Duplicate content issues

Topics: User Forum
Oct 2, 2008 at 7:41 PM
Hi all,

i need some help to overcome duplicate content issues. Many pages of my website dropped down in Google ranking, probably because of duplicate content.
I have two issues, which i think might be solved with rewrite rules.
First is url's with capitals and/or non-capitals. I have external links coming in like www.mywebsite.com/Sony but also like www.mywebsite.com/sony. Google sees this as duplicate content. Can this be solved by a rule?

Second is maybe simple but i cannot resolve it. I have a default page www.mywebsite.com/default.asp. External links refer sometimes to www.website.com or to www.mywebsite.com/default.asp. In google these two pages (that are the same offcourse) have different pagerank. Is there a rule to redirect the page www.mywebsite.com/default.asp to www.mywebsite.com?

Thanks in advance.
Roger

Coordinator
Oct 3, 2008 at 6:29 AM
Edited Oct 3, 2008 at 6:34 AM
For the first issue.
I don't know exactly how google page ranking works. I'm not sure if uppercase and lowercase are treated differently.  I don't think they would be, since in the IETF RFC, URL's are case insensitive.  and of course, google's crawler would know that.

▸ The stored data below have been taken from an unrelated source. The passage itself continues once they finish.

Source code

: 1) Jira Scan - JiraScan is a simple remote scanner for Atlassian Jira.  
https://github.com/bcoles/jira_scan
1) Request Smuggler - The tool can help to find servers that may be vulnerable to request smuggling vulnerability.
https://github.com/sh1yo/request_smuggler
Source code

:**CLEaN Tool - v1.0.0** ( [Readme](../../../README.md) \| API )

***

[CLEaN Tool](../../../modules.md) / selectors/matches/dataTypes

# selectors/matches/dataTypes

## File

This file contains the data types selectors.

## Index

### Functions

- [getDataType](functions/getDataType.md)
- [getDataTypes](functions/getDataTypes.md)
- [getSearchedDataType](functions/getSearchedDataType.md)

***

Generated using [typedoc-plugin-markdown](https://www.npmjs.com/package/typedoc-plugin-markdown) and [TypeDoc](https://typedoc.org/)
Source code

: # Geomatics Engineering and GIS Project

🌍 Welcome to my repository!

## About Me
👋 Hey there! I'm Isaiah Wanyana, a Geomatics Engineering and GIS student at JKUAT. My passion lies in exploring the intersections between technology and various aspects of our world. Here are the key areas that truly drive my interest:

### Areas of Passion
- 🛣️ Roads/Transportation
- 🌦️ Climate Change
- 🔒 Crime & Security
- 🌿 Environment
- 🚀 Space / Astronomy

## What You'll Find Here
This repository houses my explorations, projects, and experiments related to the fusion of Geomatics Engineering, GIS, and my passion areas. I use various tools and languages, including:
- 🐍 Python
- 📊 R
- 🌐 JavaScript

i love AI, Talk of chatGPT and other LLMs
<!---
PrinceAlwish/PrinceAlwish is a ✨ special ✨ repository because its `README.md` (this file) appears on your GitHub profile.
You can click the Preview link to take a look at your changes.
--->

But this is just a guess.  I might be totally wrong, and maybe google's url index is case sensitive.

Consider using a single rule to REDIRECT /sony to /Sony (or vice versa) so that uppercase and lowercase references end at the same endpoint - either capitalized or not.  (this means the [R] flag)    Google's indexer is smart enough to follow redirects.  Regardless whether Google;s URL index is case-insensitive or not, You might want to do this anyway, just for aesthetic or URL hygiene purposes. 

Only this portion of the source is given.